(Source texts of formatted documents)
________

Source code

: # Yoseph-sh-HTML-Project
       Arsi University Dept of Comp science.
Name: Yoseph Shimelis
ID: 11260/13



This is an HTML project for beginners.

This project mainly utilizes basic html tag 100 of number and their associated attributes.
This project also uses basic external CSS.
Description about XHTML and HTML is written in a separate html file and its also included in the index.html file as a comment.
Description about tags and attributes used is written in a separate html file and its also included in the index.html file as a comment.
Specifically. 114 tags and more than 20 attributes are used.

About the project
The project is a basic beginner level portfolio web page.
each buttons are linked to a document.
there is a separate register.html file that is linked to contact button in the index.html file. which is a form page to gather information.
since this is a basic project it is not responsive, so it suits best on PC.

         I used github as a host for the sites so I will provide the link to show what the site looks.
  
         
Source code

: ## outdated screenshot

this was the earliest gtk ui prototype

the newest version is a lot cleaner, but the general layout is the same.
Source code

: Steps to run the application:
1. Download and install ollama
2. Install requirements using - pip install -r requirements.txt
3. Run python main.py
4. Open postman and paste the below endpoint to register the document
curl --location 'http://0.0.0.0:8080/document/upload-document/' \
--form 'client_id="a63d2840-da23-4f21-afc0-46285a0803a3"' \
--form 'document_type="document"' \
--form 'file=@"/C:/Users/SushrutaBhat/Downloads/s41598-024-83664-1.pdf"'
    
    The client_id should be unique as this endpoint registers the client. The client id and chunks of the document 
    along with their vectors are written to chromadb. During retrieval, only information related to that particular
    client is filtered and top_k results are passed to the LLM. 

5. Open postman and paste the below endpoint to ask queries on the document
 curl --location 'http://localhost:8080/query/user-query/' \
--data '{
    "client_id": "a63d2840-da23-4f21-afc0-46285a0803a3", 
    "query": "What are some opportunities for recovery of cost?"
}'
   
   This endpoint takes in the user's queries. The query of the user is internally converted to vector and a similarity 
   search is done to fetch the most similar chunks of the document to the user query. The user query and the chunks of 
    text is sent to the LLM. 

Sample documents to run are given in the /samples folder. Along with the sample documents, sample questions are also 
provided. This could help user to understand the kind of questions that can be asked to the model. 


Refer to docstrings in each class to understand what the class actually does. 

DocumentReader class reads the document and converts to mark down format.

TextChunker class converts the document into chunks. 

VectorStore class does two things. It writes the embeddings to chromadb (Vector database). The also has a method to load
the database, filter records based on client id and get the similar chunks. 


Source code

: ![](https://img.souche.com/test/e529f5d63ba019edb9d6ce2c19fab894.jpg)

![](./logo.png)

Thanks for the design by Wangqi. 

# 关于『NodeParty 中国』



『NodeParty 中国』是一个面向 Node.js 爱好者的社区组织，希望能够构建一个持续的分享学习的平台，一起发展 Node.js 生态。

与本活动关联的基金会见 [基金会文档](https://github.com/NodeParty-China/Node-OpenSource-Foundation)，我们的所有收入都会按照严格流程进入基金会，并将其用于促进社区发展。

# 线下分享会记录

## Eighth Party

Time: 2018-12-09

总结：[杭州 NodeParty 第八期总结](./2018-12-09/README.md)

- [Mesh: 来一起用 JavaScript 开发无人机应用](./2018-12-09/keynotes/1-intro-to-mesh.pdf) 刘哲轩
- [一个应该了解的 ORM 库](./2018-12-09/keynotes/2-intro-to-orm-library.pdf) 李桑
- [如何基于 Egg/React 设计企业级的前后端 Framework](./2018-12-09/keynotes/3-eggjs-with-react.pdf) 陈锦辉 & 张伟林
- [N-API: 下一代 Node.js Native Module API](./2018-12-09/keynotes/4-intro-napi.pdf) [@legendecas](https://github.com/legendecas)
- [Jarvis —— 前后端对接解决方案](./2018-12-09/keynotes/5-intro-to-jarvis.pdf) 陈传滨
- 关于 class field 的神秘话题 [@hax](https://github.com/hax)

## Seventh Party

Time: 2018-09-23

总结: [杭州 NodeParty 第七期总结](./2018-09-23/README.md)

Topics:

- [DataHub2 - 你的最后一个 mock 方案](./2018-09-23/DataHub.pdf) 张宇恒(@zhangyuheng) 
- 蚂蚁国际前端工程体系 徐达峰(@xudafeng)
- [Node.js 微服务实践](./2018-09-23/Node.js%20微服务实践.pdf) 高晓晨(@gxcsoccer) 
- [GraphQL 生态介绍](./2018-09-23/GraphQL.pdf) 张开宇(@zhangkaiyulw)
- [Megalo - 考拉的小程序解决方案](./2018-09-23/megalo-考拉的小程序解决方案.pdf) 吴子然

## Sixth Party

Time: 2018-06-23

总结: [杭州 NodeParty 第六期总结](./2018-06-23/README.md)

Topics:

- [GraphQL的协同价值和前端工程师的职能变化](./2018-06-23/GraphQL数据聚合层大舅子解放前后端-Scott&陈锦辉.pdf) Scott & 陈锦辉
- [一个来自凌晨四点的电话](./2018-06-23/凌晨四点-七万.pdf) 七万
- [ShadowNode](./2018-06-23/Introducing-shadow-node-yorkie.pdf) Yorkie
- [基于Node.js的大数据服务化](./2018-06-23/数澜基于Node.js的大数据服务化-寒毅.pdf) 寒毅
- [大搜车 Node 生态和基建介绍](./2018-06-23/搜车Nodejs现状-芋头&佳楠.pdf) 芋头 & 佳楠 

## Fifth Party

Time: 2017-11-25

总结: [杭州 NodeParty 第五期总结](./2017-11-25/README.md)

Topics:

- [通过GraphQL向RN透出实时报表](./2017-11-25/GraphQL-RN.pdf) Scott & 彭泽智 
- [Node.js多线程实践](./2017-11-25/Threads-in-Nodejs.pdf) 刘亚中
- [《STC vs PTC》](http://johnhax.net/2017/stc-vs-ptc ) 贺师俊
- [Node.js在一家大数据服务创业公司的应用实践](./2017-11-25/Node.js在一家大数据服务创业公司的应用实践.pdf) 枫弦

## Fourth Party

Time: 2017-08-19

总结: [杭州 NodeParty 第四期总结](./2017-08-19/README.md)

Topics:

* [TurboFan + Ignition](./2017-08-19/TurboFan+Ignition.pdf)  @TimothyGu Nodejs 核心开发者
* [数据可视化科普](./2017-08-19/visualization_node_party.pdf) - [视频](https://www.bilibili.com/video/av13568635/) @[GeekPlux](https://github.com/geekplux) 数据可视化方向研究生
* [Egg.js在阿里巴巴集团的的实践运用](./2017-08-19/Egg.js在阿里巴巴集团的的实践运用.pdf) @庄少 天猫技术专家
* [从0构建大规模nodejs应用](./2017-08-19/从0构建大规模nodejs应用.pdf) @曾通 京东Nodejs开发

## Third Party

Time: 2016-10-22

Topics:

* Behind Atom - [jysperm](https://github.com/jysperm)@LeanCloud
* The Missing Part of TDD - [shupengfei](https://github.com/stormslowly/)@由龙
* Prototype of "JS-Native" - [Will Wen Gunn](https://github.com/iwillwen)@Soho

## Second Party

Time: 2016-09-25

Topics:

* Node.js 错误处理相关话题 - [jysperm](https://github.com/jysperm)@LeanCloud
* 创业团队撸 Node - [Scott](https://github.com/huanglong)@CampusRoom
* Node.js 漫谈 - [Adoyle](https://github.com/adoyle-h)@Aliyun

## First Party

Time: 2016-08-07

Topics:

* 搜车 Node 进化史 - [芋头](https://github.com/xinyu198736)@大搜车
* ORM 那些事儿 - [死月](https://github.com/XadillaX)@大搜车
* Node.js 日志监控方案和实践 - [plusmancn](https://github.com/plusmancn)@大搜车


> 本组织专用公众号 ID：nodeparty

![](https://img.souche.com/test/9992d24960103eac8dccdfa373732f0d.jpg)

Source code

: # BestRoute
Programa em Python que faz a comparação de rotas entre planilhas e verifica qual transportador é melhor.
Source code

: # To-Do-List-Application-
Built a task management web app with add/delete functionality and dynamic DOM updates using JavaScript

________

Set down the entries above once more, verbatim.

Source code

: # Yoseph-sh-HTML-Project
       Arsi University Dept of Comp science.
Name: Yoseph Shimelis
ID: 11260/13



This is an HTML project for beginners.

This project mainly utilizes basic html tag 100 of number and their associated attributes.
This project also uses basic external CSS.
Description about XHTML and HTML is written in a separate html file and its also included in the index.html file as a comment.
Description about tags and attributes used is written in a separate html file and its also included in the index.html file as a comment.
Specifically. 114 tags and more than 20 attributes are used.

About the project
The project is a basic beginner level portfolio web page.
each buttons are linked to a document.
there is a separate register.html file that is linked to contact button in the index.html file. which is a form page to gather information.
since this is a basic project it is not responsive, so it suits best on PC.

         I used github as a host for the sites so I will provide the link to show what the site looks.
  
         
Source code

: ## outdated screenshot

this was the earliest gtk ui prototype

the newest version is a lot cleaner, but the general layout is the same.
Source code

: Steps to run the application:
1. Download and install ollama
2. Install requirements using - pip install -r requirements.txt
3. Run python main.py
4. Open postman and paste the below endpoint to register the document
curl --location 'http://0.0.0.0:8080/document/upload-document/' \
--form 'client_id="a63d2840-da23-4f21-afc0-46285a0803a3"' \
--form 'document_type="document"' \
--form 'file=@"/C:/Users/SushrutaBhat/Downloads/s41598-024-83664-1.pdf"'
    
    The client_id should be unique as this endpoint registers the client. The client id and chunks of the document 
    along with their vectors are written to chromadb. During retrieval, only information related to that particular
    client is filtered and top_k results are passed to the LLM. 

5. Open postman and paste the below endpoint to ask queries on the document
 curl --location 'http://localhost:8080/query/user-query/' \
--data '{
    "client_id": "a63d2840-da23-4f21-afc0-46285a0803a3", 
    "query": "What are some opportunities for recovery of cost?"
}'
   
   This endpoint takes in the user's queries. The query of the user is internally converted to vector and a similarity 
   search is done to fetch the most similar chunks of the document to the user query. The user query and the chunks of 
    text is sent to the LLM. 

Sample documents to run are given in the /samples folder. Along with the sample documents, sample questions are also 
provided. This could help user to understand the kind of questions that can be asked to the model. 


Refer to docstrings in each class to understand what the class actually does. 

DocumentReader class reads the document and converts to mark down format.

TextChunker class converts the document into chunks. 

VectorStore class does two things. It writes the embeddings to chromadb (Vector database). The also has a method to load
the database, filter records based on client id and get the similar chunks. 


Source code

: ![](https://img.souche.com/test/e529f5d63ba019edb9d6ce2c19fab894.jpg)

![](./logo.png)

Thanks for the design by Wangqi. 

# 关于『NodeParty 中国』



『NodeParty 中国』是一个面向 Node.js 爱好者的社区组织，希望能够构建一个持续的分享学习的平台，一起发展 Node.js 生态。

与本活动关联的基金会见 [基金会文档](https://github.com/NodeParty-China/Node-OpenSource-Foundation)，我们的所有收入都会按照严格流程进入基金会，并将其用于促进社区发展。

# 线下分享会记录

## Eighth Party

Time: 2018-12-09

总结：[杭州 NodeParty 第八期总结](./2018-12-09/README.md)

- [Mesh: 来一起用 JavaScript 开发无人机应用](./2018-12-09/keynotes/1-intro-to-mesh.pdf) 刘哲轩
- [一个应该了解的 ORM 库](./2018-12-09/keynotes/2-intro-to-orm-library.pdf) 李桑
- [如何基于 Egg/React 设计企业级的前后端 Framework](./2018-12-09/keynotes/3-eggjs-with-react.pdf) 陈锦辉 & 张伟林
- [N-API: 下一代 Node.js Native Module API](./2018-12-09/keynotes/4-intro-napi.pdf) [@legendecas](https://github.com/legendecas)
- [Jarvis —— 前后端对接解决方案](./2018-12-09/keynotes/5-intro-to-jarvis.pdf) 陈传滨
- 关于 class field 的神秘话题 [@hax](https://github.com/hax)

## Seventh Party

Time: 2018-09-23

总结: [杭州 NodeParty 第七期总结](./2018-09-23/README.md)

Topics:

- [DataHub2 - 你的最后一个 mock 方案](./2018-09-23/DataHub.pdf) 张宇恒(@zhangyuheng) 
- 蚂蚁国际前端工程体系 徐达峰(@xudafeng)
- [Node.js 微服务实践](./2018-09-23/Node.js%20微服务实践.pdf) 高晓晨(@gxcsoccer) 
- [GraphQL 生态介绍](./2018-09-23/GraphQL.pdf) 张开宇(@zhangkaiyulw)
- [Megalo - 考拉的小程序解决方案](./2018-09-23/megalo-考拉的小程序解决方案.pdf) 吴子然

## Sixth Party

Time: 2018-06-23

总结: [杭州 NodeParty 第六期总结](./2018-06-23/README.md)

Topics:

- [GraphQL的协同价值和前端工程师的职能变化](./2018-06-23/GraphQL数据聚合层大舅子解放前后端-Scott&陈锦辉.pdf) Scott & 陈锦辉
- [一个来自凌晨四点的电话](./2018-06-23/凌晨四点-七万.pdf) 七万
- [ShadowNode](./2018-06-23/Introducing-shadow-node-yorkie.pdf) Yorkie
- [基于Node.js的大数据服务化](./2018-06-23/数澜基于Node.js的大数据服务化-寒毅.pdf) 寒毅
- [大搜车 Node 生态和基建介绍](./2018-06-23/搜车Nodejs现状-芋头&佳楠.pdf) 芋头 & 佳楠 

## Fifth Party

Time: 2017-11-25

总结: [杭州 NodeParty 第五期总结](./2017-11-25/README.md)

Topics:

- [通过GraphQL向RN透出实时报表](./2017-11-25/GraphQL-RN.pdf) Scott & 彭泽智 
- [Node.js多线程实践](./2017-11-25/Threads-in-Nodejs.pdf) 刘亚中
- [《STC vs PTC》](http://johnhax.net/2017/stc-vs-ptc ) 贺师俊
- [Node.js在一家大数据服务创业公司的应用实践](./2017-11-25/Node.js在一家大数据服务创业公司的应用实践.pdf) 枫弦

## Fourth Party

Time: 2017-08-19

总结: [杭州 NodeParty 第四期总结](./2017-08-19/README.md)

Topics:

* [TurboFan + Ignition](./2017-08-19/TurboFan+Ignition.pdf)  @TimothyGu Nodejs 核心开发者
* [数据可视化科普](./2017-08-19/visualization_node_party.pdf) - [视频](https://www.bilibili.com/video/av13568635/) @[GeekPlux](https://github.com/geekplux) 数据可视化方向研究生
* [Egg.js在阿里巴巴集团的的实践运用](./2017-08-19/Egg.js在阿里巴巴集团的的实践运用.pdf) @庄少 天猫技术专家
* [从0构建大规模nodejs应用](./2017-08-19/从0构建大规模nodejs应用.pdf) @曾通 京东Nodejs开发

## Third Party

Time: 2016-10-22

Topics:

* Behind Atom - [jysperm](https://github.com/jysperm)@LeanCloud
* The Missing Part of TDD - [shupengfei](https://github.com/stormslowly/)@由龙
* Prototype of "JS-Native" - [Will Wen Gunn](https://github.com/iwillwen)@Soho

## Second Party

Time: 2016-09-25

Topics:

* Node.js 错误处理相关话题 - [jysperm](https://github.com/jysperm)@LeanCloud
* 创业团队撸 Node - [Scott](https://github.com/huanglong)@CampusRoom
* Node.js 漫谈 - [Adoyle](https://github.com/adoyle-h)@Aliyun

## First Party

Time: 2016-08-07

Topics:

* 搜车 Node 进化史 - [芋头](https://github.com/xinyu198736)@大搜车
* ORM 那些事儿 - [死月](https://github.com/XadillaX)@大搜车
* Node.js 日志监控方案和实践 - [plusmancn](https://github.com/plusmancn)@大搜车


> 本组织专用公众号 ID：nodeparty

![](https://img.souche.com/test/9992d24960103eac8dccdfa373732f0d.jpg)

Source code

: # BestRoute
Programa em Python que faz a comparação de rotas entre planilhas e verifica qual transportador é melhor.
Source code

: # To-Do-List-Application-
Built a task management web app with add/delete functionality and dynamic DOM updates using JavaScript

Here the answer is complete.